Aim of the exercise ▸ Return an exact copy of the data, starting at its first line and ending at the line that contains "## DAO 工作原理", minus any pictures.
(Beginning of Data supplied)
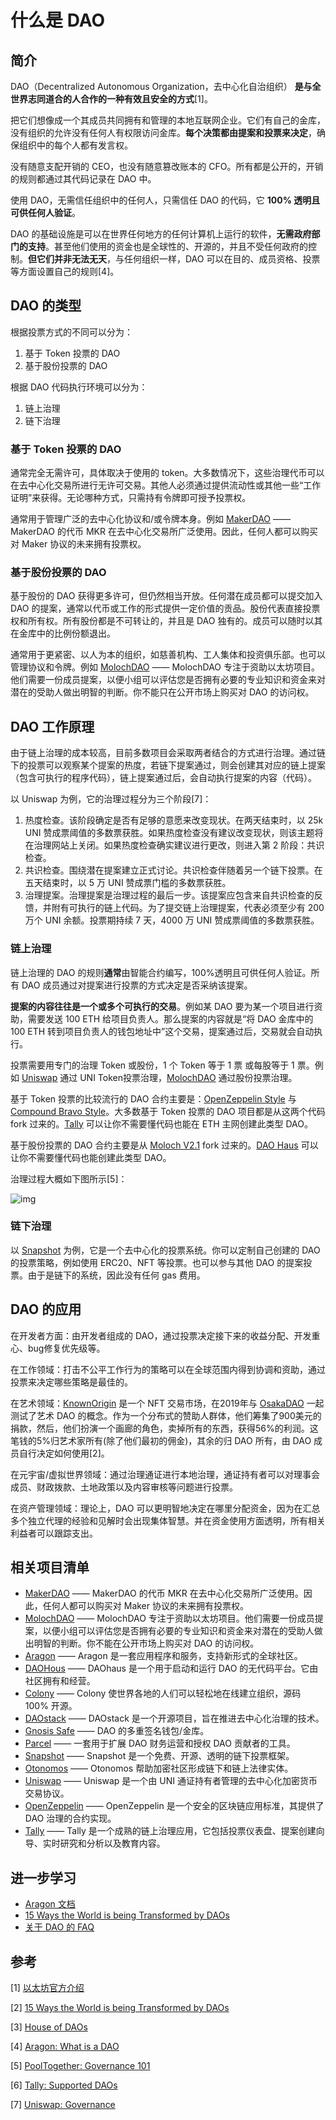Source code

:# 什么是 DAO

## 简介

DAO（Decentralized Autonomous Organization，去中心化自治组织） **是与全世界志同道合的人合作的一种有效且安全的方式**[1]。

把它们想像成一个其成员共同拥有和管理的本地互联网企业。它们有自己的金库，没有组织的允许没有任何人有权限访问金库。**每个决策都由提案和投票来决定**，确保组织中的每个人都有发言权。

没有随意支配开销的 CEO，也没有随意篡改账本的 CFO。所有都是公开的，开销的规则都通过其代码记录在 DAO 中。

使用 DAO，无需信任组织中的任何人，只需信任 DAO 的代码，它 **100% 透明且可供任何人验证**。

DAO 的基础设施是可以在世界任何地方的任何计算机上运行的软件，**无需政府部门的支持**。甚至他们使用的资金也是全球性的、开源的，并且不受任何政府的控制。**但它们并非无法无天**，与任何组织一样，DAO 可以在目的、成员资格、投票等方面设置自己的规则[4]。

## DAO 的类型

根据投票方式的不同可以分为：

1. 基于 Token 投票的 DAO
2. 基于股份投票的 DAO

根据 DAO 代码执行环境可以分为：

1. 链上治理
2. 链下治理

### 基于 Token 投票的 DAO

通常完全无需许可，具体取决于使用的 token。大多数情况下，这些治理代币可以在去中心化交易所进行无许可交易。其他人必须通过提供流动性或其他一些“工作证明”来获得。无论哪种方式，只需持有令牌即可授予投票权。

通常用于管理广泛的去中心化协议和/或令牌本身。例如 [MakerDAO](https://makerdao.com/) —— MakerDAO 的代币 MKR 在去中心化交易所广泛使用。因此，任何人都可以购买对 Maker 协议的未来拥有投票权。

### 基于股份投票的 DAO

基于股份的 DAO 获得更多许可，但仍然相当开放。任何潜在成员都可以提交加入 DAO 的提案，通常以代币或工作的形式提供一定价值的贡品。股份代表直接投票权和所有权。所有股份都是不可转让的，并且是 DAO 独有的。成员可以随时以其在金库中的比例份额退出。

通常用于更紧密、以人为本的组织，如慈善机构、工人集体和投资俱乐部。也可以管理协议和令牌。例如 [MolochDAO](http://molochdao.com/) —— MolochDAO 专注于资助以太坊项目。他们需要一份成员提案，以便小组可以评估您是否拥有必要的专业知识和资金来对潜在的受助人做出明智的判断。你不能只在公开市场上购买对 DAO 的访问权。

## DAO 工作原理

由于链上治理的成本较高，目前多数项目会采取两者结合的方式进行治理。通过链下的投票可以观察某个提案的热度，若链下提案通过，则会创建其对应的链上提案（包含可执行的程序代码），链上提案通过后，会自动执行提案的内容（代码）。

以 Uniswap 为例，它的治理过程分为三个阶段[7]：

1. 热度检查。该阶段确定是否有足够的意愿来改变现状。在两天结束时，以 25k UNI 赞成票阈值的多数票获胜。如果热度检查没有建议改变现状，则该主题将在治理网站上关闭。如果热度检查确实建议进行更改，则进入第 2 阶段：共识检查。
2. 共识检查。围绕潜在提案建立正式讨论。共识检查伴随着另一个链下投票。在五天结束时，以 5 万 UNI 赞成票门槛的多数票获胜。
3. 治理提案。治理提案是治理过程的最后一步。该提案应包含来自共识检查的反馈，并附有可执行的链上代码。为了提交链上治理提案，代表必须至少有 200 万个 UNI 余额。投票期持续 7 天，4000 万 UNI 赞成票阈值的多数票获胜。



### 链上治理

链上治理的 DAO 的规则**通常**由智能合约编写，100%透明且可供任何人验证。所有 DAO 成员通过对提案进行投票的方式决定是否采纳该提案。

**提案的内容往往是一个或多个可执行的交易**。例如某 DAO 要为某一个项目进行资助，需要发送 100 ETH 给项目负责人。那么提案的内容就是“将 DAO 金库中的 100 ETH 转到项目负责人的钱包地址中”这个交易，提案通过后，交易就会自动执行。

投票需要用专门的治理 Token 或股份，1 个 Token 等于 1 票 或每股等于 1 票。例如 [Uniswap](https://app.uniswap.org) 通过 UNI Token投票治理，[MolochDAO](http://molochdao.com/) 通过股份投票治理。

基于 Token 投票的比较流行的 DAO 合约主要是：[OpenZeppelin Style](https://github.com/OpenZeppelin/openzeppelin-contracts/blob/master/contracts/governance/IGovernor.sol) 与 [Compound Bravo Style](https://github.com/compound-finance/compound-protocol/blob/master/contracts/Governance/GovernorBravoInterfaces.sol)。大多数基于 Token 投票的 DAO 项目都是从这两个代码 fork 过来的。[Tally](https://www.withtally.com/) 可以让你不需要懂代码也能在 ETH 主网创建此类型 DAO。

基于股份投票的 DAO 合约主要是从 [Moloch V2.1](https://github.com/Moloch-Mystics/Molochv2.1) fork 过来的。[DAO Haus](https://daohaus.club/) 可以让你不需要懂代码也能创建此类型 DAO。

治理过程大概如下图所示[5]：

![img](https://img-thestarboys.oss-cn-beijing.aliyuncs.com/img/1*cU6O0qF_pUrcupmqiuv1AA.png)

### 链下治理

以 [Snapshot](https://snapshot.org/#/) 为例，它是一个去中心化的投票系统。你可以定制自己创建的 DAO 的投票策略，例如使用 ERC20、NFT 等投票。也可以参与其他 DAO 的提案投票。由于是链下的系统，因此没有任何 gas 费用。

## DAO 的应用

在开发者方面：由开发者组成的 DAO，通过投票决定接下来的收益分配、开发重心、bug修复优先级等。

在工作领域：打击不公平工作行为的策略可以在全球范围内得到协调和资助，通过投票来决定哪些策略是最佳的。

在艺术领域：[KnownOrigin](https://knownorigin.io/) 是一个 NFT 交易市场，在2019年与 [OsakaDAO](https://aragon.org/dao) 一起测试了艺术 DAO 的概念。作为一个分布式的赞助人群体，他们筹集了900美元的捐款，然后，他们扮演一个画廊的角色，卖掉所有的东西，获得56%的利润。这笔钱的5%归艺术家所有(除了他们最初的佣金)，其余的归 DAO 所有，由 DAO 成员自行决定如何使用[2]。

在元宇宙/虚拟世界领域：通过治理通证进行本地治理，通证持有者可以对理事会成员、财政拨款、土地政策以及内容审核等问题进行投票。

在资产管理领域：理论上，DAO 可以更明智地决定在哪里分配资金，因为在汇总多个独立代理的经验和见解时会出现集体智慧。并在资金使用方面透明，所有相关利益者可以跟踪支出。

## 相关项目清单

- [MakerDAO](https://makerdao.com/) —— MakerDAO 的代币 MKR 在去中心化交易所广泛使用。因此，任何人都可以购买对 Maker 协议的未来拥有投票权。
- [MolochDAO](http://molochdao.com/) —— MolochDAO 专注于资助以太坊项目。他们需要一份成员提案，以便小组可以评估您是否拥有必要的专业知识和资金来对潜在的受助人做出明智的判断。你不能在公开市场上购买对 DAO 的访问权。
- [Aragon](https://aragon.org/aragon-client) —— Aragon 是一套应用程序和服务，支持新形式的全球社区。
- [DAOHous](https://app.daohaus.club/explore) —— DAOhaus 是一个用于启动和运行 DAO 的无代码平台。它由社区拥有和经营。
- [Colony](https://colony.io/) —— Colony 使世界各地的人们可以轻松地在线建立组织，源码 100% 开源。
- [DAOstack](https://daostack.io/) —— DAOstack 是一个开源项目，旨在推进去中心化治理的技术。
- [Gnosis Safe](https://gnosis-safe.io/) —— DAO 的多重签名钱包/金库。
- [Parcel](https://parcel.money/) —— 一套用于扩展 DAO 财务运营和授权 DAO 贡献者的工具。
- [Snapshot](https://snapshot.org/#/) —— Snapshot 是一个免费、开源、透明的链下投票框架。
- [Otonomos](https://otonomos.com/) —— Otonomos 帮助加密社区形成链下和链上法律实体。
- [Uniswap](https://app.uniswap.org) —— Uniswap 是一个由 UNI 通证持有者管理的去中心化加密货币交易协议。
- [OpenZeppelin](https://docs.openzeppelin.com/contracts/4.x/governance) —— OpenZeppelin 是一个安全的区块链应用标准，其提供了 DAO 治理的合约实现。
- [Tally](https://www.withtally.com/) —— Tally 是一个成熟的链上治理应用，它包括投票仪表盘、提案创建向导、实时研究和分析以及教育内容。

## 进一步学习

- [Aragon 文档](https://aragon.org/dao)
- [15 Ways the World is being Transformed by DAOs](https://blog.aragon.org/15-ways-the-world-is-being-transformed-by-daos/)
- [关于 DAO 的 FAQ](https://blog.aragon.org/how-to-dao-answers-for-beginners/)

## 参考

[1] [以太坊官方介绍](https://ethereum.org/en/dao/)

[2] [15 Ways the World is being Transformed by DAOs](https://blog.aragon.org/15-ways-the-world-is-being-transformed-by-daos/)

[3] [House of DAOs](https://wiki.metagame.wtf/docs/great-houses/house-of-daos)

[4] [Aragon: What is a DAO](https://blog.aragon.org/what-is-a-dao/)

[5] [PoolTogether: Governance 101](https://medium.com/pooltogether/governance-101-fca9ab8b8ba2)

[6] [Tally: Supported DAOs](https://docs.withtally.com/user-guides/supported-daos)

[7] [Uniswap: Governance](https://uniswap.org/governance)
(End of Data supplied)
Task result ▸
Source code

:# 什么是 DAO

## 简介

DAO（Decentralized Autonomous Organization，去中心化自治组织） **是与全世界志同道合的人合作的一种有效且安全的方式**[1]。

把它们想像成一个其成员共同拥有和管理的本地互联网企业。它们有自己的金库，没有组织的允许没有任何人有权限访问金库。**每个决策都由提案和投票来决定**，确保组织中的每个人都有发言权。

没有随意支配开销的 CEO，也没有随意篡改账本的 CFO。所有都是公开的，开销的规则都通过其代码记录在 DAO 中。

使用 DAO，无需信任组织中的任何人，只需信任 DAO 的代码，它 **100% 透明且可供任何人验证**。

DAO 的基础设施是可以在世界任何地方的任何计算机上运行的软件，**无需政府部门的支持**。甚至他们使用的资金也是全球性的、开源的，并且不受任何政府的控制。**但它们并非无法无天**，与任何组织一样，DAO 可以在目的、成员资格、投票等方面设置自己的规则[4]。

## DAO 的类型

根据投票方式的不同可以分为：

1. 基于 Token 投票的 DAO
2. 基于股份投票的 DAO

根据 DAO 代码执行环境可以分为：

1. 链上治理
2. 链下治理

### 基于 Token 投票的 DAO

通常完全无需许可，具体取决于使用的 token。大多数情况下，这些治理代币可以在去中心化交易所进行无许可交易。其他人必须通过提供流动性或其他一些“工作证明”来获得。无论哪种方式，只需持有令牌即可授予投票权。

通常用于管理广泛的去中心化协议和/或令牌本身。例如 [MakerDAO](https://makerdao.com/) —— MakerDAO 的代币 MKR 在去中心化交易所广泛使用。因此，任何人都可以购买对 Maker 协议的未来拥有投票权。

### 基于股份投票的 DAO

基于股份的 DAO 获得更多许可，但仍然相当开放。任何潜在成员都可以提交加入 DAO 的提案，通常以代币或工作的形式提供一定价值的贡品。股份代表直接投票权和所有权。所有股份都是不可转让的，并且是 DAO 独有的。成员可以随时以其在金库中的比例份额退出。

通常用于更紧密、以人为本的组织，如慈善机构、工人集体和投资俱乐部。也可以管理协议和令牌。例如 [MolochDAO](http://molochdao.com/) —— MolochDAO 专注于资助以太坊项目。他们需要一份成员提案，以便小组可以评估您是否拥有必要的专业知识和资金来对潜在的受助人做出明智的判断。你不能只在公开市场上购买对 DAO 的访问权。

## DAO 工作原理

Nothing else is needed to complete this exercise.